#### Data for this exercise:
▽

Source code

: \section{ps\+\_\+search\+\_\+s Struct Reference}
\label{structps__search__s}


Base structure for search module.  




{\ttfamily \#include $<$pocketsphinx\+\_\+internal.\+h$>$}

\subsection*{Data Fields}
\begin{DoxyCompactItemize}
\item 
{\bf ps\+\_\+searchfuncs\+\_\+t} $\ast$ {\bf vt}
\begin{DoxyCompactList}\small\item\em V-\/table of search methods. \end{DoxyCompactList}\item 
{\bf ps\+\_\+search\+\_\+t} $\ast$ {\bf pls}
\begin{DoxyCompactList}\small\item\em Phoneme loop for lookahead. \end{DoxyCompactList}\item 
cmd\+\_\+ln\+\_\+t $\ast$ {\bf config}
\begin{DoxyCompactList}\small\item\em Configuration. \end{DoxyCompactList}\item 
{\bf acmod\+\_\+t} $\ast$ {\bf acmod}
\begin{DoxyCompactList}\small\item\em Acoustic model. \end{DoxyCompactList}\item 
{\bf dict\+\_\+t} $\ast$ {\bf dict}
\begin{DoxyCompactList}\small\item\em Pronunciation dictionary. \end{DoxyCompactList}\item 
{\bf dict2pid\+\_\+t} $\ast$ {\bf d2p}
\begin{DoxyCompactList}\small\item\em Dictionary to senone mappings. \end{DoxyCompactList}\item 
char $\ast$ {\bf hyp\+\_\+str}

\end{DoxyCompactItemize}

△

#### Task instructions:
None of the records may be skipped; each is to be repeated exactly.

#### Response:
Source code

: \section{ps\+\_\+search\+\_\+s Struct Reference}
\label{structps__search__s}


Base structure for search module.  




{\ttfamily \#include $<$pocketsphinx\+\_\+internal.\+h$>$}

\subsection*{Data Fields}
\begin{DoxyCompactItemize}
\item 
{\bf ps\+\_\+searchfuncs\+\_\+t} $\ast$ {\bf vt}
\begin{DoxyCompactList}\small\item\em V-\/table of search methods. \end{DoxyCompactList}\item 
{\bf ps\+\_\+search\+\_\+t} $\ast$ {\bf pls}
\begin{DoxyCompactList}\small\item\em Phoneme loop for lookahead. \end{DoxyCompactList}\item 
cmd\+\_\+ln\+\_\+t $\ast$ {\bf config}
\begin{DoxyCompactList}\small\item\em Configuration. \end{DoxyCompactList}\item 
{\bf acmod\+\_\+t} $\ast$ {\bf acmod}
\begin{DoxyCompactList}\small\item\em Acoustic model. \end{DoxyCompactList}\item 
{\bf dict\+\_\+t} $\ast$ {\bf dict}
\begin{DoxyCompactList}\small\item\em Pronunciation dictionary. \end{DoxyCompactList}\item 
{\bf dict2pid\+\_\+t} $\ast$ {\bf d2p}
\begin{DoxyCompactList}\small\item\em Dictionary to senone mappings. \end{DoxyCompactList}\item 
char $\ast$ {\bf hyp\+\_\+str}

\end{DoxyCompactItemize}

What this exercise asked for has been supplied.